The Mechanism of In-Situ Laser Polishing and Its Effect on the Surface Quality of Nickel-Based Alloy Fabricated by Selective Laser Melting

Abstract

Laser polishing (LP) is an effective method to improve the surface quality of an additively manufactured nickel-based alloy. In this paper, the in-situ laser polishing (ILP) experiment is performed on the selective laser melting (SLM) IN718 samples. The white light interferometer is used to test the three-dimensional surface profile and surface roughness of samples. The results show that the surface quality of as-SLMed samples by ILP is improved. In particular, the surface roughness is decreased by 33.5%. To reveal the mechanism of ILP, a three-dimensional numerical model is established based on the finite volume method (FVM). The model can accurately simulate the mesoscopic scale physical phenomena when the laser interacts with the metal.

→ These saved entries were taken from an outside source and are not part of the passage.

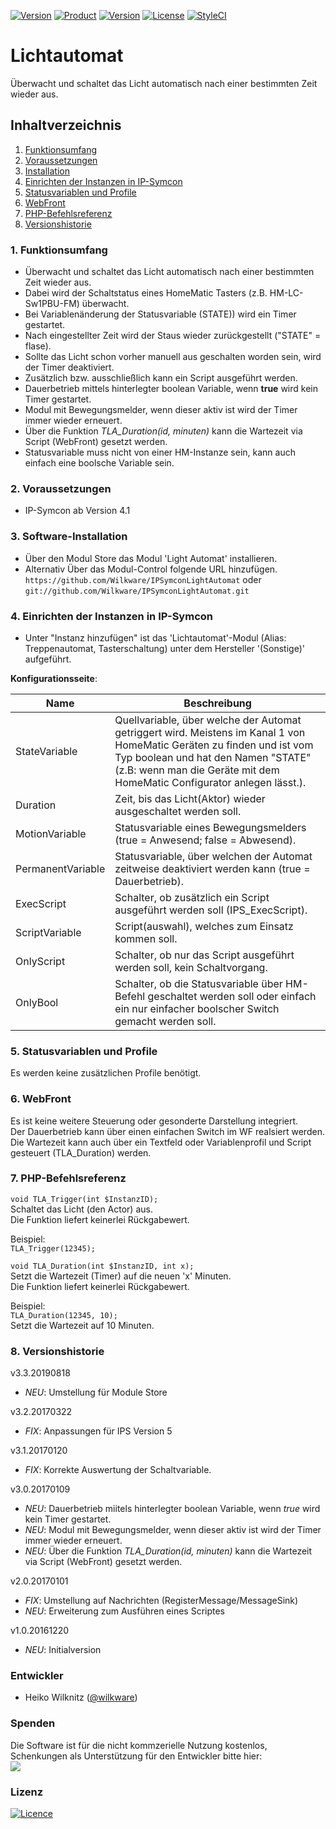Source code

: [![Version](https://img.shields.io/badge/Symcon-PHP--Modul-red.svg)](https://www.symcon.de/service/dokumentation/entwicklerbereich/sdk-tools/sdk-php/)
[![Product](https://img.shields.io/badge/Symcon%20Version-4.1%20%3E-blue.svg)](https://www.symcon.de/produkt/)
[![Version](https://img.shields.io/badge/Modul%20Version-3.3.20190918-orange.svg)](https://github.com/Wilkware/IPSymconToolmatic)
[![License](https://img.shields.io/badge/License-CC%20BY--NC--SA%204.0-green.svg)](https://creativecommons.org/licenses/by-nc-sa/4.0/)
[![StyleCI](https://github.styleci.io/repos/76893952/shield?style=flat)](https://github.styleci.io/repos/76893952)

# Lichtautomat

Überwacht und schaltet das Licht automatisch nach einer bestimmten Zeit wieder aus.

## Inhaltverzeichnis

1. [Funktionsumfang](#1-funktionsumfang)
2. [Voraussetzungen](#2-voraussetzungen)
3. [Installation](#3-installation)
4. [Einrichten der Instanzen in IP-Symcon](#4-einrichten-der-instanzen-in-ip-symcon)
5. [Statusvariablen und Profile](#5-statusvariablen-und-profile)
6. [WebFront](#6-webfront)
7. [PHP-Befehlsreferenz](#7-php-befehlsreferenz)
8. [Versionshistorie](#8-versionshistorie)

### 1. Funktionsumfang

* Überwacht und schaltet das Licht automatisch nach einer bestimmten Zeit wieder aus.
* Dabei wird der Schaltstatus eines HomeMatic Tasters (z.B. HM-LC-Sw1PBU-FM) überwacht.
* Bei Variablenänderung der Statusvariable (STATE)) wird ein Timer gestartet.
* Nach eingestellter Zeit wird der Staus wieder zurückgestellt ("STATE" = flase).
* Sollte das Licht schon vorher manuell aus geschalten worden sein, wird der Timer deaktiviert.
* Zusätzlich bzw. ausschließlich kann ein Script ausgeführt werden.
* Dauerbetrieb mittels hinterlegter boolean Variable, wenn **true** wird kein Timer gestartet.
* Modul mit Bewegungsmelder, wenn dieser aktiv ist wird der Timer immer wieder erneuert.
* Über die Funktion _TLA_Duration(id, minuten)_ kann die Wartezeit via Script (WebFront) gesetzt werden.
* Statusvariable muss nicht von einer HM-Instanze sein, kann auch einfach eine boolsche Variable sein.

### 2. Voraussetzungen

* IP-Symcon ab Version 4.1

### 3. Software-Installation

* Über den Modul Store das Modul 'Light Automat' installieren.
* Alternativ Über das Modul-Control folgende URL hinzufügen.  
`https://github.com/Wilkware/IPSymconLightAutomat` oder `git://github.com/Wilkware/IPSymconLightAutomat.git`

### 4. Einrichten der Instanzen in IP-Symcon

* Unter "Instanz hinzufügen" ist das 'Lichtautomat'-Modul (Alias: Treppenautomat, Tasterschaltung) unter dem Hersteller '(Sonstige)' aufgeführt.

__Konfigurationsseite__:

Name               | Beschreibung
------------------ | ---------------------------------
StateVariable      | Quellvariable, über welche der Automat getriggert wird.  Meistens im Kanal 1 von HomeMatic Geräten zu finden und ist vom Typ boolean  und hat den Namen "STATE" (z.B: wenn man die Geräte mit dem HomeMatic Configurator anlegen lässt.).
Duration           | Zeit, bis das Licht(Aktor) wieder ausgeschaltet werden soll.
MotionVariable     | Statusvariable eines Bewegungsmelders (true = Anwesend; false = Abwesend).
PermanentVariable  | Statusvariable, über welchen der Automat zeitweise deaktiviert werden kann (true = Dauerbetrieb).
ExecScript         | Schalter, ob zusätzlich ein Script ausgeführt werden soll (IPS_ExecScript).
ScriptVariable     | Script(auswahl), welches zum Einsatz kommen soll.
OnlyScript         | Schalter, ob nur das Script ausgeführt werden soll, kein Schaltvorgang.
OnlyBool           | Schalter, ob die Statusvariable über HM-Befehl geschaltet werden soll oder einfach ein nur einfacher boolscher Switch gemacht werden soll.

### 5. Statusvariablen und Profile

Es werden keine zusätzlichen Profile benötigt.

### 6. WebFront

Es ist keine weitere Steuerung oder gesonderte Darstellung integriert.  
Der Dauerbetrieb kann über einen einfachen Switch im WF realsiert werden.  
Die Wartezeit kann auch über ein Textfeld oder Variablenprofil und Script gesteuert (TLA_Duration) werden.

### 7. PHP-Befehlsreferenz

`void TLA_Trigger(int $InstanzID);`  
Schaltet das Licht (den Actor) aus.  
Die Funktion liefert keinerlei Rückgabewert.  

Beispiel:  
`TLA_Trigger(12345);`  

`void TLA_Duration(int $InstanzID, int x);`  
Setzt die Wartezeit (Timer) auf die neuen 'x' Minuten.  
Die Funktion liefert keinerlei Rückgabewert.

Beispiel:  
`TLA_Duration(12345, 10);`  
Setzt die Wartezeit auf 10 Minuten.

### 8. Versionshistorie

v3.3.20190818

* _NEU_: Umstellung für Module Store

v3.2.20170322

* _FIX_: Anpassungen für IPS Version 5

v3.1.20170120

* _FIX_: Korrekte Auswertung der Schaltvariable.

v3.0.20170109

* _NEU_: Dauerbetrieb miitels hinterlegter boolean Variable, wenn _true_ wird kein Timer gestartet.
* _NEU_: Modul mit Bewegungsmelder, wenn dieser aktiv ist wird der Timer immer wieder erneuert.
* _NEU_: Über die Funktion _TLA_Duration(id, minuten)_ kann die Wartezeit via Script (WebFront) gesetzt werden.

v2.0.20170101

* _FIX_: Umstellung auf Nachrichten (RegisterMessage/MessageSink)
* _NEU_: Erweiterung zum Ausführen eines Scriptes

v1.0.20161220

* _NEU_: Initialversion

### Entwickler

* Heiko Wilknitz ([@wilkware](https://github.com/wilkware))

### Spenden

Die Software ist für die nicht kommzerielle Nutzung kostenlos, Schenkungen als Unterstützung für den Entwickler bitte hier:  
<a href="https://www.paypal.com/cgi-bin/webscr?cmd=_s-xclick&hosted_button_id=8816166" target="_blank"><img src="https://www.paypalobjects.com/de_DE/DE/i/btn/btn_donate_LG.gif" border="0" /></a>

### Lizenz

[![Licence](https://licensebuttons.net/i/l/by-nc-sa/transparent/00/00/00/88x31-e.png)](https://creativecommons.org/licenses/by-nc-sa/4.0/)
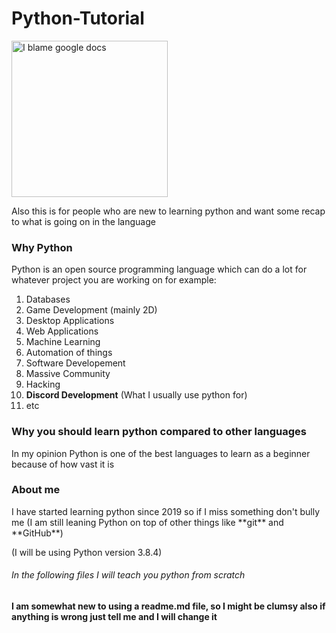# Python-Tutorial

<img src="https://i.imgur.com/eiHj1ny.png" alt="I blame google docs" width="250" height="250">


Also this is for people who are new to learning python and want some recap to what is going on in the language

<h3>Why Python</h3>

Python is an open source programming language which can do a lot for whatever project you are working on for example:

1. Databases
2. Game Development (mainly 2D)
3. Desktop Applications
4. Web Applications
5. Machine Learning
6. Automation of things
7. Software Developement
8. Massive Community
9. Hacking
10. **Discord Development**  (What I usually use python for)
8. etc

<h3>Why you should learn python compared to other languages</h3>
In my opinion Python is one of the best languages to learn as a beginner because of how vast it is 

<h3>About me</h3>
I have started learning python since 2019 so if I miss something don't bully me   
(I am still leaning Python on top of other things like **git** and **GitHub**)

(I will be using Python version 3.8.4)
 

<h6>In the following files I will teach you python from scratch</h6>

<h4>I am somewhat new to using a readme.md file, so I might be clumsy also if anything is wrong just tell me and I will change it</h4>
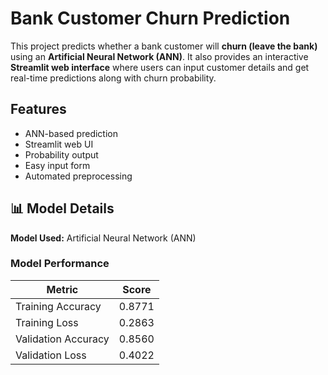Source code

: #  Bank Customer Churn Prediction

This project predicts whether a bank customer will **churn (leave the bank)** using an **Artificial Neural Network (ANN)**.
It also provides an interactive **Streamlit web interface** where users can input customer details and get real-time predictions along with churn probability.

##  Features

* ANN-based prediction
* Streamlit web UI
* Probability output
* Easy input form
* Automated preprocessing

## 📊 Model Details

**Model Used:**
Artificial Neural Network (ANN)

### Model Performance

| Metric              | Score  |
| ------------------- | ------ |
| Training Accuracy   | 0.8771 |
| Training Loss       | 0.2863 |
| Validation Accuracy | 0.8560 |
| Validation Loss     | 0.4022 |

The temperature field, the melt pool flow, and the evolution of the surface morphology during the ILP process are predicted using this model. The mechanism of ILP is revealed based on the dynamics of the molten pool. The contribution of capillary and thermocapillary forces to the reduction of bulge curvature at different stages is studied. Furthermore, the effect of ILP power on the surface quality is investigated, and the mechanism of bulges and depressions on the track surface during high-power ILP is revealed.